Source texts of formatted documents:
--- START ---
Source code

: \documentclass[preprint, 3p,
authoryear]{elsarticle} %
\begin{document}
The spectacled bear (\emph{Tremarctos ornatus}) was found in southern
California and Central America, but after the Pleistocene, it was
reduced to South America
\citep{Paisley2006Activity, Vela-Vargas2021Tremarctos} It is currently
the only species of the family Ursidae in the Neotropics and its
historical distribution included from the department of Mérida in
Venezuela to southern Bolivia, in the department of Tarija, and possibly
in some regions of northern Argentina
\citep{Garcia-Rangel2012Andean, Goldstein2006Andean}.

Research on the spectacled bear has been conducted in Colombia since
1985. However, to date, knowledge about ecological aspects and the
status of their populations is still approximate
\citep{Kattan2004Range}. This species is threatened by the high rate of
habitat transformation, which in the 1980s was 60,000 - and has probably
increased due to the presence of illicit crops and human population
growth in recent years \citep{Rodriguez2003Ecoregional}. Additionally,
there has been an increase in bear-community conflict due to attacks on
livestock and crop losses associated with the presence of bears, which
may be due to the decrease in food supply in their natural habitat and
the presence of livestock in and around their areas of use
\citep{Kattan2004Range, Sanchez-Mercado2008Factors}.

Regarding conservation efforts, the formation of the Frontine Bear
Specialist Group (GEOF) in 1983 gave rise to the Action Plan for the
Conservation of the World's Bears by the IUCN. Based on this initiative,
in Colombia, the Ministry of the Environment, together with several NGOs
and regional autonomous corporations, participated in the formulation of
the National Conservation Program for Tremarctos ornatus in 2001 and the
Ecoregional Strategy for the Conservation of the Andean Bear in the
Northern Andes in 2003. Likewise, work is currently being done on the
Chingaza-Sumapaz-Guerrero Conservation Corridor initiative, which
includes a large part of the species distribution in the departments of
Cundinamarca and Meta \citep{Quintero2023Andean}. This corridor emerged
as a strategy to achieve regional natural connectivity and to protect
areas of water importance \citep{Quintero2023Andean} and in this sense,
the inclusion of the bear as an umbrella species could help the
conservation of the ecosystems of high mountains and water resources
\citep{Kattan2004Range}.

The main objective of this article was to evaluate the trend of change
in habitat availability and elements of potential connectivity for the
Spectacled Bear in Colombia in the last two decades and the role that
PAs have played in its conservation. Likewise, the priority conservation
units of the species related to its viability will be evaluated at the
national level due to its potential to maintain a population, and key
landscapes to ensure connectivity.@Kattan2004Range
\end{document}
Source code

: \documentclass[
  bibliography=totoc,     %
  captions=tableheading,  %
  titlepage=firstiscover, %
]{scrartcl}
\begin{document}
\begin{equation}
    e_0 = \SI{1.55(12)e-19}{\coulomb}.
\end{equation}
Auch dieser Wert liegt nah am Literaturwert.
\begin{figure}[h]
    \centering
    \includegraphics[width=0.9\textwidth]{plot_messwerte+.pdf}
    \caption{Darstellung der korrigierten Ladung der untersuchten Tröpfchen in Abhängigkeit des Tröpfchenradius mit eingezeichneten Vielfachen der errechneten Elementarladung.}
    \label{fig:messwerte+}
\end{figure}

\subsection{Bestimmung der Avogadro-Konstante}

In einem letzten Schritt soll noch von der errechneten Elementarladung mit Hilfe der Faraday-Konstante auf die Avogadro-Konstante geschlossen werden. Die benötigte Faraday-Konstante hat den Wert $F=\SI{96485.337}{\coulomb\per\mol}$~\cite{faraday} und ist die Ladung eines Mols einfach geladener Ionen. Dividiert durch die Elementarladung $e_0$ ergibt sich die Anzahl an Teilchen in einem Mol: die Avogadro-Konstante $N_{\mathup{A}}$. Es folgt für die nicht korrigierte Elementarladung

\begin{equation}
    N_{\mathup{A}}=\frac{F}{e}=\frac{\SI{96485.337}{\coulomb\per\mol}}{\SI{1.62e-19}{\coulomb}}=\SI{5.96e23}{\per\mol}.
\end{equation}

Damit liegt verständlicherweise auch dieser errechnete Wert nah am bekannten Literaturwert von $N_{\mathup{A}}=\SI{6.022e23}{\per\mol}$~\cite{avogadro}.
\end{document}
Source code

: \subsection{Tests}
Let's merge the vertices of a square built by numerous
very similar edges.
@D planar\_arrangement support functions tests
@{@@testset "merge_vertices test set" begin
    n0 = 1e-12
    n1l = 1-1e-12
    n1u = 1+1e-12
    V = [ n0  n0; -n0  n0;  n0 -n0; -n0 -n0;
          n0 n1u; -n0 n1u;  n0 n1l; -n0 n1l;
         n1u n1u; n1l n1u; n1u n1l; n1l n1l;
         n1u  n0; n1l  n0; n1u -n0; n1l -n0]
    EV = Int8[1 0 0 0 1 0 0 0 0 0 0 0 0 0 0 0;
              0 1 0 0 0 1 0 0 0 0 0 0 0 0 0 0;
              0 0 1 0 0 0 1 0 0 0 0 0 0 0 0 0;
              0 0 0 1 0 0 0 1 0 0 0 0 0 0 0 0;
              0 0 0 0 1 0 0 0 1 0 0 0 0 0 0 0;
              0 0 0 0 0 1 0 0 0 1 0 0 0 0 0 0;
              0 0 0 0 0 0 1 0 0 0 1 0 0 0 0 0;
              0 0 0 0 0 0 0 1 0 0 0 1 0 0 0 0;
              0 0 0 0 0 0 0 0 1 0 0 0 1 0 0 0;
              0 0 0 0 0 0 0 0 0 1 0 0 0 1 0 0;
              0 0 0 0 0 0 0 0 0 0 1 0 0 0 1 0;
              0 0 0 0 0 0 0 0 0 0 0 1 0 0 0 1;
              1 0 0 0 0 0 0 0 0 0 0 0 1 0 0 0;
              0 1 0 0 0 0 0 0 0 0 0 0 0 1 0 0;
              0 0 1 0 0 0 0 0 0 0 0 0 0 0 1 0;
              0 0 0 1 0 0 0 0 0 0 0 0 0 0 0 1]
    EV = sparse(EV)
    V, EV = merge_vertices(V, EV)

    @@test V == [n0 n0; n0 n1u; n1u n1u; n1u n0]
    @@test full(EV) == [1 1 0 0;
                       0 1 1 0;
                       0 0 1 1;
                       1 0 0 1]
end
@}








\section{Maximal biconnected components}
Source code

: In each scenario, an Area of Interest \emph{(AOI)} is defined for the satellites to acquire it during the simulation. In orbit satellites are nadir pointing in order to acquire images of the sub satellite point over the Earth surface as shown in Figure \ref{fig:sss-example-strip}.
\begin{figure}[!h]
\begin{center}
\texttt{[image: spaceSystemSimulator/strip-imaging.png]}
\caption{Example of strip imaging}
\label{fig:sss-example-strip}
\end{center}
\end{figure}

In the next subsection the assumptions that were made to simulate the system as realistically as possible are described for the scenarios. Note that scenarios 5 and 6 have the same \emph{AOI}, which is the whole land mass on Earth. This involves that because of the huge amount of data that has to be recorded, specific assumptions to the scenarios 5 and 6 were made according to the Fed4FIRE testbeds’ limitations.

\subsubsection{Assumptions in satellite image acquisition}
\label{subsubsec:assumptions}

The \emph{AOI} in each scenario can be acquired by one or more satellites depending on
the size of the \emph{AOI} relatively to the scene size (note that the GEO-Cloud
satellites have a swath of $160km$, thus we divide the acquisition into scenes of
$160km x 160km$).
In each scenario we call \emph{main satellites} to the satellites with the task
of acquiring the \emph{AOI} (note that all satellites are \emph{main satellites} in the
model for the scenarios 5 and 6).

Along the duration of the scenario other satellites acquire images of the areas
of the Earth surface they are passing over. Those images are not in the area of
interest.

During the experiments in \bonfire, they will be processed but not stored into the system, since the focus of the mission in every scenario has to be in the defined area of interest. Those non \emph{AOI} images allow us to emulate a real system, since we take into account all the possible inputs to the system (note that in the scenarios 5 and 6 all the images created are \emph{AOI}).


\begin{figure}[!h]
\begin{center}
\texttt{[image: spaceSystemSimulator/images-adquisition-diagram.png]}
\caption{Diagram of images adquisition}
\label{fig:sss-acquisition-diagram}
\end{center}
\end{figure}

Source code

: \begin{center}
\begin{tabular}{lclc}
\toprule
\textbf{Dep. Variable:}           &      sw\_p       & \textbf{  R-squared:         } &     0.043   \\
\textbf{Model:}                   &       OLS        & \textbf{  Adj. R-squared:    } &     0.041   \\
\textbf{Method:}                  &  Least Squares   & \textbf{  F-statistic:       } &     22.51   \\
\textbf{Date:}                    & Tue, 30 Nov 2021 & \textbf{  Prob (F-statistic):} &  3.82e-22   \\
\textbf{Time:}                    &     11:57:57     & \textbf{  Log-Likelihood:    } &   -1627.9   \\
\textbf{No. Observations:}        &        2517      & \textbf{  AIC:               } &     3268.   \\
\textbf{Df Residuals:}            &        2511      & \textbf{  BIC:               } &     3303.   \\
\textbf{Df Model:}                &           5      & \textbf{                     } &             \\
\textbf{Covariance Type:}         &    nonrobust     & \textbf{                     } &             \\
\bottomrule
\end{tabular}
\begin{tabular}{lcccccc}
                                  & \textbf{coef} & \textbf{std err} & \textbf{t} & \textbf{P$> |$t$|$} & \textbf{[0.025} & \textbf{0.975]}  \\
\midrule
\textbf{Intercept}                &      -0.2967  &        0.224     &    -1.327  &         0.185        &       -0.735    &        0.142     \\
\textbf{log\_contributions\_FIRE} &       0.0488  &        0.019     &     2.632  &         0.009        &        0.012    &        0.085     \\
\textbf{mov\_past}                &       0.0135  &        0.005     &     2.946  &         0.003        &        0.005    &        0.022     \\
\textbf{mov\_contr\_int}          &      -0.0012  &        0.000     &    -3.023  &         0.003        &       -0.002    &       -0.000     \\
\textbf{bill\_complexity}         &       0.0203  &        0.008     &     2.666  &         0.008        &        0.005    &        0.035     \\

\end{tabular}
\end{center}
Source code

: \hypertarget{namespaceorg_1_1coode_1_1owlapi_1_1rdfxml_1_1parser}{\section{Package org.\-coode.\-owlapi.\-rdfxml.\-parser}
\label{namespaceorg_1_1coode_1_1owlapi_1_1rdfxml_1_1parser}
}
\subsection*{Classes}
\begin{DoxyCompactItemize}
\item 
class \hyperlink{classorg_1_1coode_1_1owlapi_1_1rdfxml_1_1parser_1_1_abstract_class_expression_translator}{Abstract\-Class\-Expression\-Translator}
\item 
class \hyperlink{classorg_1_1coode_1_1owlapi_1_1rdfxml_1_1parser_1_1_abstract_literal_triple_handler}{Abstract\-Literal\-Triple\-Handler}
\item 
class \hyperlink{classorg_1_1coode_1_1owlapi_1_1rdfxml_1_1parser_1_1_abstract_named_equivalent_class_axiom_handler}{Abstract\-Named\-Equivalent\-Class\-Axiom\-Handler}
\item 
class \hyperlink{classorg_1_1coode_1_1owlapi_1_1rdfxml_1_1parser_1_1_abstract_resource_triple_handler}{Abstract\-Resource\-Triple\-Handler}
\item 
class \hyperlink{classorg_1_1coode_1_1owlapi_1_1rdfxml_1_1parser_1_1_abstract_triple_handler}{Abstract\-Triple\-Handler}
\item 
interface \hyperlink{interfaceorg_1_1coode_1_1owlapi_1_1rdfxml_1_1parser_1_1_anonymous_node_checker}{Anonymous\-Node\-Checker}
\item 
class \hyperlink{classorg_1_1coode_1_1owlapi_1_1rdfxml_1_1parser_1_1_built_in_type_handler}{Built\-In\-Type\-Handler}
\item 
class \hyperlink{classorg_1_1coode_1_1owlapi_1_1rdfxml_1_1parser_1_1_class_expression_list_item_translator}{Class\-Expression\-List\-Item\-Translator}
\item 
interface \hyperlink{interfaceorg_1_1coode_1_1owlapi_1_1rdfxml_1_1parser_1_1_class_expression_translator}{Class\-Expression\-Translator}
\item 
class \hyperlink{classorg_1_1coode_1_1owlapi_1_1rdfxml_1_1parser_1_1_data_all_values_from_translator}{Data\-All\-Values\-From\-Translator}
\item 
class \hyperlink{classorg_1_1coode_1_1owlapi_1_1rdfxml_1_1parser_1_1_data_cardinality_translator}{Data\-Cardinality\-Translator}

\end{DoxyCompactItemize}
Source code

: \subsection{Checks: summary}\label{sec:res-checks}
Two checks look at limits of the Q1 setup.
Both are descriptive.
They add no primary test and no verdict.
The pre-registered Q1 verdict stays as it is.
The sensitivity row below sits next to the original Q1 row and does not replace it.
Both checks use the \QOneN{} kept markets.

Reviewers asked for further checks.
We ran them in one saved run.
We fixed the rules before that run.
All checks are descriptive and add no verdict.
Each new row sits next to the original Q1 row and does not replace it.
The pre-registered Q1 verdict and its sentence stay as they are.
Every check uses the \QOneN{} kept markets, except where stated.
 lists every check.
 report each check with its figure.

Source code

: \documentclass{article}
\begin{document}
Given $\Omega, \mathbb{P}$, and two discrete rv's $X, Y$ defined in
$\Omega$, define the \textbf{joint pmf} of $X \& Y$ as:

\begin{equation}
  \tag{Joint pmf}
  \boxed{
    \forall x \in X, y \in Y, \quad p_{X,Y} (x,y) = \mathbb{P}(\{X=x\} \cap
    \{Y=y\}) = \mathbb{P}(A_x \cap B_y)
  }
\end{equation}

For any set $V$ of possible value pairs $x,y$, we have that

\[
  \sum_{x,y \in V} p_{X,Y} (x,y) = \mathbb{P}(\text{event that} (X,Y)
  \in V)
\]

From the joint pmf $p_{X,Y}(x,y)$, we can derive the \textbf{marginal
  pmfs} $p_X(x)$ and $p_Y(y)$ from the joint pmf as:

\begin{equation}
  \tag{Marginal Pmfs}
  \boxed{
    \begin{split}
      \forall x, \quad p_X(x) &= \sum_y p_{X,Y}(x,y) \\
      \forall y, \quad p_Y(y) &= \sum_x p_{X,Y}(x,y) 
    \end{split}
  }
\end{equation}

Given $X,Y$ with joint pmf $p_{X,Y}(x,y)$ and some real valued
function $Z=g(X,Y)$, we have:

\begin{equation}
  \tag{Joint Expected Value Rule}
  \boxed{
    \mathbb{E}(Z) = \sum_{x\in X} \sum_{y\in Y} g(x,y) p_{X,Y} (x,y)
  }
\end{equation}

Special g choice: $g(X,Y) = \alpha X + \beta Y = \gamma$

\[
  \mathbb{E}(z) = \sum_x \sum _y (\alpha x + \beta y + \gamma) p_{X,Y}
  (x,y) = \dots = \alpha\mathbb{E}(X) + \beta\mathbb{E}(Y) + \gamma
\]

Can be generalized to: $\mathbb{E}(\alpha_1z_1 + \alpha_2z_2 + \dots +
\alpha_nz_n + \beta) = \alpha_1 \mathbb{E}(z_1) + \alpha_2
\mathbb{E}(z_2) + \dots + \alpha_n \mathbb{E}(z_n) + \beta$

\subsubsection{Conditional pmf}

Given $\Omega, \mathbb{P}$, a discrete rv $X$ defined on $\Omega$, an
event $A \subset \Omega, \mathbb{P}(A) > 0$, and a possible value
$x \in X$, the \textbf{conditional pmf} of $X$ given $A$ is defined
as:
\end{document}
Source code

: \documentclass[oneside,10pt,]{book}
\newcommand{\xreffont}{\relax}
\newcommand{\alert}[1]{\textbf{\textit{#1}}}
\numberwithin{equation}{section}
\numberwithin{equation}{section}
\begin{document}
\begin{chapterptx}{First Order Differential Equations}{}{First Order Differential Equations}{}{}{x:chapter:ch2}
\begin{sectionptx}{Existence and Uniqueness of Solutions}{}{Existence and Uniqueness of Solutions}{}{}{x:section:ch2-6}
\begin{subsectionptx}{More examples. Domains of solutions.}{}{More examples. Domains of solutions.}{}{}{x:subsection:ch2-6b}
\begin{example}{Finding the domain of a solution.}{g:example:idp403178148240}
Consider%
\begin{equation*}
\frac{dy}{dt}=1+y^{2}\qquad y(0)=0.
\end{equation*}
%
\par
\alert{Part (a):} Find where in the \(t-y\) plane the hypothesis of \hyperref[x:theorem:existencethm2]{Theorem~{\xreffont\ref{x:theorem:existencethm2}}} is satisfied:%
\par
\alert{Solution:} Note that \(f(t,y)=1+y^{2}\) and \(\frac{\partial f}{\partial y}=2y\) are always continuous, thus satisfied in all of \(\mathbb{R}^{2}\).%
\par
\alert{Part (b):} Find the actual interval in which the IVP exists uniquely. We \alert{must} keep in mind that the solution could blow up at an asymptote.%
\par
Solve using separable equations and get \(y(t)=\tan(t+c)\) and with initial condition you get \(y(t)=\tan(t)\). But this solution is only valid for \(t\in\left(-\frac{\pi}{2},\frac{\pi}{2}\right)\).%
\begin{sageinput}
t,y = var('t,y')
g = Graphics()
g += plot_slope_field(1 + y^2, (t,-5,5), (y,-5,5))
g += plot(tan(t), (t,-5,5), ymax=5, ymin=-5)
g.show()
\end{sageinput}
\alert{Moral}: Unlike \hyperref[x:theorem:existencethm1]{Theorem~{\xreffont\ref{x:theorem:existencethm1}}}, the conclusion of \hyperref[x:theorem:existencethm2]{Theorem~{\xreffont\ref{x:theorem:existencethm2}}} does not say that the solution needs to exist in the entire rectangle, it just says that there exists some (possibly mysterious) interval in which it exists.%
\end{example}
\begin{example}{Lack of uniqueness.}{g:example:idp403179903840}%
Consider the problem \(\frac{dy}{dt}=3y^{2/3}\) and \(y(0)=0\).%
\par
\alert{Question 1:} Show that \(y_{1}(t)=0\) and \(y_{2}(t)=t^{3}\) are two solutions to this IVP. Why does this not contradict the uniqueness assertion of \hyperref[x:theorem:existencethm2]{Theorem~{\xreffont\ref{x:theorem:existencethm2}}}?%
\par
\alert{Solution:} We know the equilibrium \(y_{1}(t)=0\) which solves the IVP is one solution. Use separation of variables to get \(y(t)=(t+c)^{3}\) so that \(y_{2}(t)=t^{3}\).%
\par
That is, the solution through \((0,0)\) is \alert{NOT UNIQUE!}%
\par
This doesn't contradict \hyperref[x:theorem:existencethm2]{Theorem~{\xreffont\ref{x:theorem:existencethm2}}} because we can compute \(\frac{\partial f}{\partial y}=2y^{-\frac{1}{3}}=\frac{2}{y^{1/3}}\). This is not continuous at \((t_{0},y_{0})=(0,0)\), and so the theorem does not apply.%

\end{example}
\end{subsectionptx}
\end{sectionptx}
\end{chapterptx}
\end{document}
--- END ---
### [Instructions to follow]
Find "potential" in the preceding records. Copy each line that holds it.

### [Exercise response]
in habitat availability and elements of potential connectivity for the
national level due to its potential to maintain a population, and key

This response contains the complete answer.